What findings from your project do you find the most interesting or surprising so far?

“One thing I’ve found is that having access to a person’s YouTube data paints a surprisingly incomplete picture of that person. The data has many holes, and it is unclear which videos have really been watched and which were just clicked on. We always talk about YouTube, which is part of Google, as this surveillance giant, who knows everything about you. This is not to say that YouTube doesn't know a lot about people who use their platform, but that on a bigger scale, this knowledge probably comes more from our overall behavior on the platform than the specific list of videos we watch. I found that quite eye-opening."

 

What do you look forward to working with in the future?

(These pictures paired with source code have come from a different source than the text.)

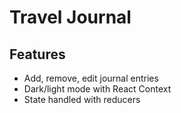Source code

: # Travel Journal


## Features
- Add, remove, edit journal entries
- Dark/light mode with React Context
- State handled with reducers
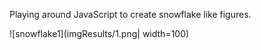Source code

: Playing around JavaScript to create snowflake like figures.

![snowflake1](imgResults/1.png| width=100)
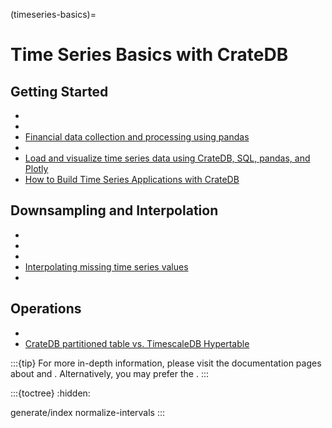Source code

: (timeseries-basics)=
# Time Series Basics with CrateDB

## Getting Started

- [](#timeseries-generate)
- [](#timeseries-normalize)
- [Financial data collection and processing using pandas]
- [](inv:cloud#time-series)
- [Load and visualize time series data using CrateDB, SQL, pandas, and Plotly](#plotly)
- [How to Build Time Series Applications with CrateDB]

## Downsampling and Interpolation

- [](#downsampling-timestamp-binning)
- [](#downsampling-lttb)
- [](#ni-interpolate)
- [Interpolating missing time series values]
- [](inv:crate-reference#aggregation-percentile)

## Operations
- [](#sharding-partitioning)
- [CrateDB partitioned table vs. TimescaleDB Hypertable]


:::{tip}
For more in-depth information, please visit the documentation pages about
[](#timeseries-connect) and [](#timeseries-advanced). Alternatively, you
may prefer the [](#timeseries-video).
:::


:::{toctree}
:hidden:

generate/index
normalize-intervals
:::



[CrateDB partitioned table vs. TimescaleDB Hypertable]: https://community.cratedb.com/t/cratedb-partitioned-table-vs-timescaledb-hypertable/1713
[Financial data collection and processing using pandas]: https://community.cratedb.com/t/automating-financial-data-collection-and-storage-in-cratedb-with-python-and-pandas-2-0-0/916
[How to Build Time Series Applications with CrateDB]: https://github.com/crate/cratedb-examples/blob/main/topic/timeseries/dask-weather-data-import.ipynb
[Interpolating missing time series values]: https://community.cratedb.com/t/interpolating-missing-time-series-values/1010
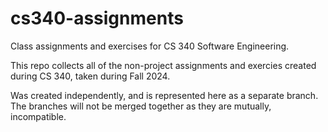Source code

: # cs340-assignments
Class assignments and exercises for CS 340 Software Engineering.

This repo collects all of the non-project assignments and exercies
created during CS 340, taken during Fall 2024.

Was created independently, and is represented here as a separate branch.
The branches will not be merged together as they are mutually, incompatible.

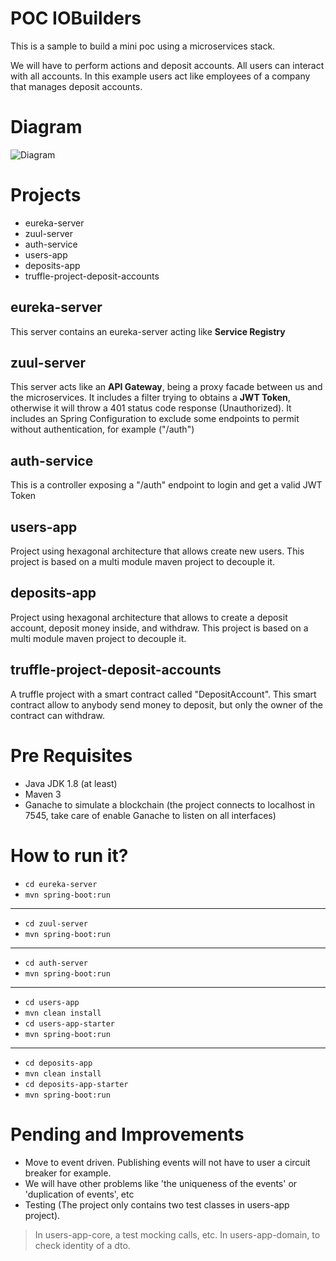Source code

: # POC IOBuilders

This is a sample to build a mini poc using a microservices stack.

We will have to perform actions and deposit accounts. All users can interact with all accounts. In this example users act like employees of a company that manages deposit accounts.

# Diagram
![Diagram](./diagrams/diagram.png)

# Projects
- eureka-server 
- zuul-server
- auth-service
- users-app
- deposits-app
- truffle-project-deposit-accounts

## eureka-server
This server contains an eureka-server acting like **Service Registry**
## zuul-server
This server acts like an **API Gateway**, being a proxy facade between us and the microservices.
It includes a filter trying to obtains a **JWT Token**, otherwise it will throw a 401 status code response (Unauthorized).
It includes an Spring Configuration to exclude some endpoints to permit without authentication, for example ("/auth")

## auth-service
This is a controller exposing a "/auth" endpoint to login and get a valid JWT Token

## users-app
Project using hexagonal architecture that allows create new users.
This project is based on a multi module maven project to decouple it.

## deposits-app
Project using hexagonal architecture that allows to create a deposit account, deposit money inside, and withdraw.
This project is based on a multi module maven project to decouple it.


## truffle-project-deposit-accounts
A truffle project with a smart contract called "DepositAccount".
This smart contract allow to anybody send money to deposit, but only the owner of the contract can withdraw.

# Pre Requisites
- Java JDK 1.8 (at least)
- Maven 3
- Ganache to simulate a blockchain (the project connects to localhost in 7545, take care of enable Ganache to listen on all interfaces)

# How to run it?
- `cd eureka-server`
- `mvn spring-boot:run`
---
- `cd zuul-server`
- `mvn spring-boot:run`
---
- `cd auth-server`
- `mvn spring-boot:run`
---
- `cd users-app`
- `mvn clean install`
- `cd users-app-starter`
- `mvn spring-boot:run`
---
- `cd deposits-app`
- `mvn clean install`
- `cd deposits-app-starter`
- `mvn spring-boot:run`



# Pending and Improvements
- Move to event driven. Publishing events will not have to user a circuit breaker for example.
- We will have other problems like 'the uniqueness of the events' or 'duplication of events', etc
- Testing (The project only contains two test classes in users-app project).

> In users-app-core, a test mocking calls, etc. In users-app-domain, to check identity of a dto.


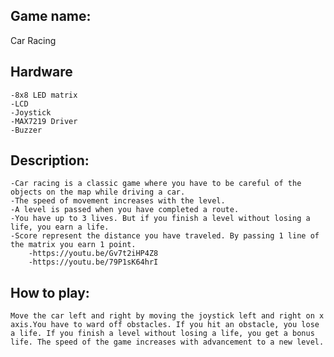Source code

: 
## Game name:
Car Racing 

## Hardware
	-8x8 LED matrix
	-LCD
	-Joystick
	-MAX7219 Driver
	-Buzzer

## Description:

	-Car racing is a classic game where you have to be careful of the objects on the map while driving a car.
	-The speed of movement increases with the level.
	-A level is passed when you have completed a route.
	-You have up to 3 lives. But if you finish a level without losing a life, you earn a life.
	-Score represent the distance you have traveled. By passing 1 line of the matrix you earn 1 point.
        -https://youtu.be/Gv7t2iHP4Z8
        -https://youtu.be/79P1sK64hrI

## How to play:
	Move the car left and right by moving the joystick left and right on x axis.You have to ward off obstacles. If you hit an obstacle, you lose a life. If you finish a level without losing a life, you get a bonus life. The speed of the game increases with advancement to a new level.


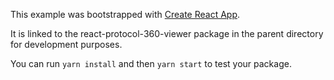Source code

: This example was bootstrapped with [Create React App](https://github.com/facebook/create-react-app).

It is linked to the react-protocol-360-viewer package in the parent directory for development purposes.

You can run `yarn install` and then `yarn start` to test your package.
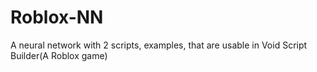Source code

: # Roblox-NN
A neural network with 2 scripts, examples, that are usable in Void Script Builder(A Roblox game)
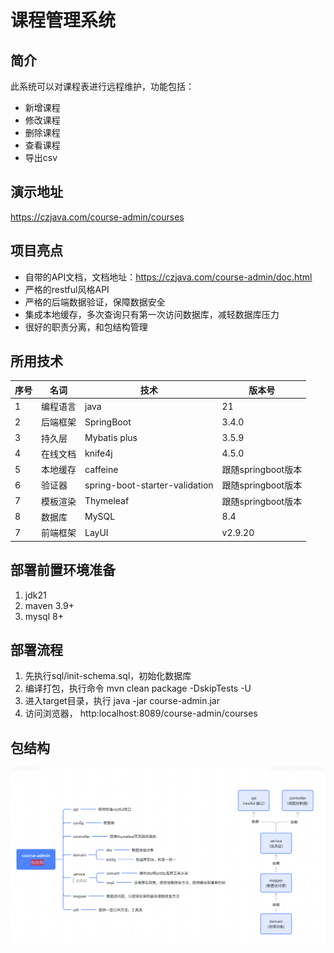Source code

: # 课程管理系统

## 简介
此系统可以对课程表进行远程维护，功能包括：

- 新增课程
- 修改课程
- 删除课程
- 查看课程
- 导出csv

## 演示地址
https://czjava.com/course-admin/courses

## 项目亮点
- 自带的API文档，文档地址：https://czjava.com/course-admin/doc.html
- 严格的restful风格API
- 严格的后端数据验证，保障数据安全
- 集成本地缓存，多次查询只有第一次访问数据库，减轻数据库压力
- 很好的职责分离，和包结构管理

## 所用技术
| 序号 | 名词   | 技术                             | 版本号            |
|----|------|--------------------------------|----------------|
| 1  | 编程语言 | java                           | 21             |
| 2  | 后端框架 | SpringBoot                     | 3.4.0          |
| 3  | 持久层  | Mybatis plus                   | 3.5.9          |
| 4  | 在线文档 | knife4j                        | 4.5.0          |
| 5  | 本地缓存 | caffeine                       | 跟随springboot版本 |
| 6  | 验证器  | spring-boot-starter-validation | 跟随springboot版本 |
| 7  | 模板渲染 | Thymeleaf                      | 跟随springboot版本 |
| 8  | 数据库  | MySQL                          | 8.4            |
| 7  | 前端框架 | LayUI                          | v2.9.20        |

## 部署前置环境准备
1. jdk21
2. maven 3.9+
3. mysql 8+

## 部署流程
1. 先执行sql/init-schema.sql，初始化数据库
2. 编译打包，执行命令 mvn clean package -DskipTests -U
3. 进入target目录，执行 java -jar course-admin.jar
4. 访问浏览器， http:localhost:8089/course-admin/courses

## 包结构
![img.png](file/depend.png)
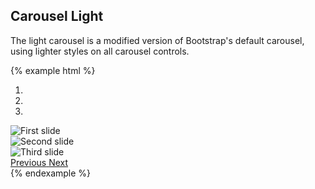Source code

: ## Carousel Light

The light carousel is a modified version of Bootstrap's default carousel, using lighter styles on all carousel controls.

{% example html %}
<div id="carousel-example-generic-2" class="carousel carousel-light slide" data-ride="carousel">
  <ol class="carousel-indicators">
    <li data-target="#carousel-example-generic-2" data-slide-to="0" class="active"></li>
    <li data-target="#carousel-example-generic-2" data-slide-to="1"></li>
    <li data-target="#carousel-example-generic-2" data-slide-to="2"></li>
  </ol>
  <div class="carousel-inner" role="listbox">
    <div class="carousel-item active">
      <img src="http://placehold.it/1140x500/fff/333" alt="First slide">
    </div>
    <div class="carousel-item">
      <img src="http://placehold.it/1140x500/fff/333" alt="Second slide">
    </div>
    <div class="carousel-item">
      <img src="http://placehold.it/1140x500/fff/333" alt="Third slide">
    </div>
  </div>
  <a class="left carousel-control" href="#carousel-example-generic-2" role="button" data-slide="prev">
    <span class="icon icon-chevron-thin-left" aria-hidden="true"></span>
    <span class="sr-only">Previous</span>
  </a>
  <a class="right carousel-control" href="#carousel-example-generic-2" role="button" data-slide="next">
    <span class="icon icon-chevron-thin-right" aria-hidden="true"></span>
    <span class="sr-only">Next</span>
  </a>
</div>
{% endexample %}
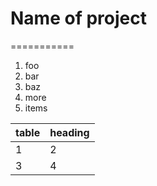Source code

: # Name of project

===========

1. foo
2. bar
3. baz
4. more
5. items

| table | heading |
|-------|---------|
| 1     |  2      |
| 3     |  4      |
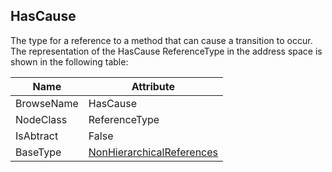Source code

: <!-- objecttype -->
## HasCause
The type for a reference to a method that can cause a transition to occur.  
The representation of the HasCause ReferenceType in the address space is shown in the following table:  

|Name|Attribute|
|---|---|
|BrowseName|HasCause|
|NodeClass|ReferenceType|
|IsAbtract|False|
|BaseType|[NonHierarchicalReferences](../../../Part3/ReferenceTypes/NonHierarchicalReferences/readme.md)|

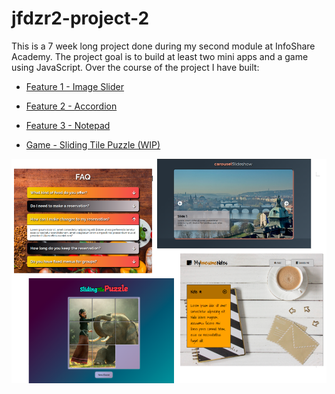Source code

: 

# jfdzr2-project-2

This is a 7 week long project done during my second module at InfoShare Academy. The project goal is to build at least two mini apps and a game using JavaScript. Over the course of the project I have built:

- [Feature 1 - Image Slider](https://malgorzata-niemczyk.github.io/jfdzr2-project-2/Project-2/image_slider/index.html)

- [Feature 2 - Accordion](https://malgorzata-niemczyk.github.io/jfdzr2-project-2/Project-2/accordion/index.html)

- [Feature 3 - Notepad](https://malgorzata-niemczyk.github.io/jfdzr2-project-2/Project-2/notepad/index.html)

- [Game - Sliding Tile Puzzle (WIP)](https://malgorzata-niemczyk.github.io/jfdzr2-project-2/Project-2/game_sliding-tile-puzzle/index.html)

![](screenshots/project-2-preview.png)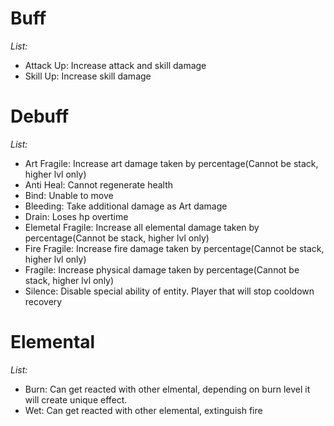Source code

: # Buff

_List:_

- Attack Up: Increase attack and skill damage
- Skill Up: Increase skill damage

# Debuff

_List:_

- Art Fragile: Increase art damage taken by percentage(Cannot be stack, higher lvl only)
- Anti Heal: Cannot regenerate health
- Bind: Unable to move
- Bleeding: Take additional damage as Art damage
- Drain: Loses hp overtime
- Elemetal Fragile: Increase all elemental damage taken by percentage(Cannot be stack, higher lvl only)
- Fire Fragile: Increase fire damage taken by percentage(Cannot be stack, higher lvl only)
- Fragile: Increase physical damage taken by percentage(Cannot be stack, higher lvl only)
- Silence: Disable special ability of entity. Player that will stop cooldown recovery

# Elemental

_List:_

- Burn: Can get reacted with other elmental, depending on burn level it will create unique effect.
- Wet: Can get reacted with other elemental, extinguish fire
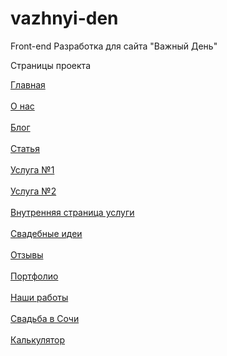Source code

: # vazhnyi-den
 Front-end Разработка для сайта "Важный День"



Страницы проекта

<a href="https://vazhnyi-den.vercel.app/">
  Главная
</a>
<br>
<br>
<a href="https://vazhnyi-den.vercel.app/about.html">
    О нас
</a>
<br>
<br>
<a href="https://vazhnyi-den.vercel.app/blog.html">
    Блог
</a>
<br>
<br>
<a href="https://vazhnyi-den.vercel.app/article.html">
    Статья
</a>
<br>
<br>
<a href="https://vazhnyi-den.vercel.app/services.html">
    Услуга №1
</a>
<br>
<br>
<a href="https://vazhnyi-den.vercel.app/services-2.html">
    Услуга №2
</a>
<br>
<br>
<a href="https://vazhnyi-den.vercel.app/decorate.html">
    Внутренняя страница услуги
</a>
<br>
<br>
<a href="https://vazhnyi-den.vercel.app/ideas.html">
    Свадебные идеи
</a>
<br>
<br>
<a href="https://vazhnyi-den.vercel.app/reviews.html">
    Отзывы
</a>
<br>
<br>
<a href="https://vazhnyi-den.vercel.app/portfolio.html">
    Портфолио
</a>
<br>
<br>
<a href="https://vazhnyi-den.vercel.app/works.html">
    Наши работы
</a>
<br>
<br>
<a href="https://vazhnyi-den.vercel.app/wedding-sochi.html">
    Свадьба в Сочи
</a>
<br>
<br>
<a href="https://vazhnyi-den.vercel.app/calculator.html">
    Калькулятор
</a>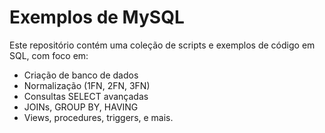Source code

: # Exemplos de MySQL

Este repositório contém uma coleção de scripts e exemplos de código em SQL, com foco em:
- Criação de banco de dados
- Normalização (1FN, 2FN, 3FN)
- Consultas SELECT avançadas
- JOINs, GROUP BY, HAVING
- Views, procedures, triggers, e mais.
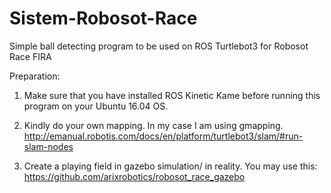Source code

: # Sistem-Robosot-Race
Simple ball detecting program to be used on ROS Turtlebot3 for Robosot Race FIRA

Preparation:

1. Make sure that you have installed ROS Kinetic Kame before running this program on your Ubuntu 16.04 OS.

2. Kindly do your own mapping. In my case I am using gmapping.
http://emanual.robotis.com/docs/en/platform/turtlebot3/slam/#run-slam-nodes

3. Create a playing field in gazebo simulation/ in reality. You may use this:
https://github.com/arixrobotics/robosot_race_gazebo




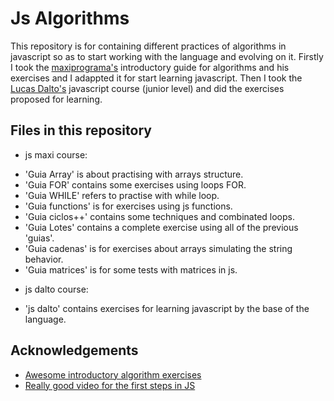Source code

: 
# Js Algorithms

This repository is for containing different practices of algorithms in javascript so as to start working with the language and evolving on it.
Firstly I took the [maxiprograma's](https://maxiprograma.com/) introductory guide for algorithms and his exercises and I adappted it for start learning javascript. 
Then I took the [Lucas Dalto's](https://www.youtube.com/c/soydalto) javascript course (junior level) and did the exercises proposed for learning.



## Files in this repository

* js maxi course:
- 'Guia Array' is about practising with arrays structure.
- 'Guia FOR' contains some exercises using loops FOR.
- 'Guia WHILE' refers to practise with while loop.
- 'Guia functions' is for exercises using js functions.
- 'Guia ciclos++' contains some techniques and combinated loops.
- 'Guia Lotes' contains a complete exercise using all of the previous 'guias'.
- 'Guia cadenas' is for exercises about arrays simulating the string behavior.
- 'Guia matrices' is for some tests with matrices in js.

* js dalto course:
- 'js dalto' contains exercises for learning javascript by the base of the language. 



## Acknowledgements

 - [Awesome introductory algorithm exercises](https://maxiprograma.com/)
 - [Really good video for the first steps in JS](https://www.youtube.com/watch?v=z95mZVUcJ-E&t=23556s)

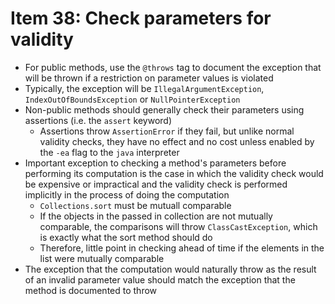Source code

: # Item 38: Check parameters for validity

* For public methods, use the `@throws` tag to document the exception that will be thrown if a restriction on parameter values is violated
* Typically, the exception will be `IllegalArgumentException`, `IndexOutOfBoundsException` or `NullPointerException`
* Non-public methods should generally check their parameters using assertions (i.e. the `assert` keyword)
  * Assertions throw `AssertionError` if they fail, but unlike normal validity checks, they have no effect and no cost unless enabled by the `-ea` flag to the `java` interpreter
* Important exception to checking a method's parameters before performing its computation is the case in which the validity check would be expensive or impractical and the validity check is performed implicitly in the process of doing the computation
  * `Collections.sort` must be mutuall comparable
  * If the objects in the passed in collection are not mutually comparable, the comparisons will throw `ClassCastException`, which is exactly what the sort method should do
  * Therefore, little point in checking ahead of time if the elements in the list were mutually comparable
* The exception that the computation would naturally throw as the result of an invalid parameter value should match the exception that the method is documented to throw
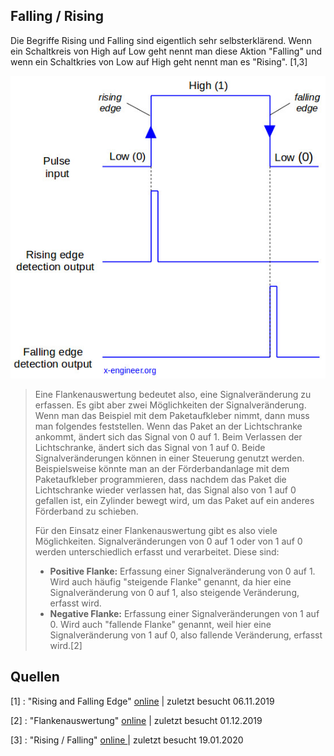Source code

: ## Falling / Rising

Die Begriffe Rising und Falling sind eigentlich sehr selbsterklärend. Wenn ein Schaltkreis von High auf Low geht nennt man diese Aktion "Falling" und wenn ein Schaltkries von Low auf High geht nennt man es "Rising". [1,3]

![Signal-edge-detection](SYT_Falling_Rising/Signal-edge-detection.jpg)

> Eine Flankenauswertung bedeutet also, eine Signalveränderung zu erfassen. Es gibt aber zwei Möglichkeiten der Signalveränderung. Wenn man das Beispiel mit dem Paketaufkleber nimmt, dann muss man folgendes feststellen. Wenn das Paket an der Lichtschranke ankommt, ändert sich das Signal von 0 auf 1. Beim Verlassen der Lichtschranke, ändert sich das Signal von 1 auf 0. Beide Signalveränderungen können in einer Steuerung genutzt werden. Beispielsweise könnte man an der Förderbandanlage mit dem Paketaufkleber programmieren, dass nachdem das Paket die Lichtschranke wieder verlassen hat, das Signal also von 1 auf 0 gefallen ist, ein Zylinder bewegt wird, um das Paket auf ein anderes Förderband zu schieben.
>
> Für den Einsatz einer Flankenauswertung gibt es also viele Möglichkeiten. Signalveränderungen von 0 auf 1 oder von 1 auf 0 werden unterschiedlich erfasst und verarbeitet. Diese sind:
>
> - **Positive Flanke:** Erfassung einer Signalveränderung von 0 auf 1. Wird auch häufig "steigende Flanke" genannt, da hier eine Signalveränderung von 0 auf 1, also steigende Veränderung, erfasst wird.
> - **Negative Flanke:** Erfassung einer Signalveränderungen von 1 auf 0. Wird auch "fallende Flanke" genannt, weil hier eine Signalveränderung von 1 auf 0, also fallende Veränderung, erfasst wird.[2]

## Quellen

[1] : "Rising and Falling Edge" [online](https://www.sciencedirect.com/topics/computer-science/rising-clock-edge) | zuletzt besucht 06.11.2019

[2] : "Flankenauswertung" [online](https://www.sps-lehrgang.de/flankenauswertung/) | zuletzt besucht 01.12.2019 

[3] : "Rising / Falling" [online ](https://x-engineer.org/wp-content/uploads/2017/07/Signal-edge-detection.jpg?f24857&f24857) | zuletzt besucht 19.01.2020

“The aim is to develop a method for large scale video analysis not only applicable to YouTube, but to other video platforms as well. Recently I’ve thought about this in terms of my background in Biology. In biology, taxonomies of species used to be created by looking at their phenotype – their outwards appearance. Now they are made based on a molecular analysis of a species genotype, its genetic make-up."

"At the moment, the only way of analyzing videos we have is to look at their phenotype, which in this context means a person sitting down, watching one video at a time, and analyzing it. What I want to do is help develop a way to look at the genotype of videos, essentially looking at the information stored in a video, i.e. the genes. By feeding this information to a computer, the computer can then identify large patterns invisible to humans, thereby creating its own kind of taxonomy of videos.”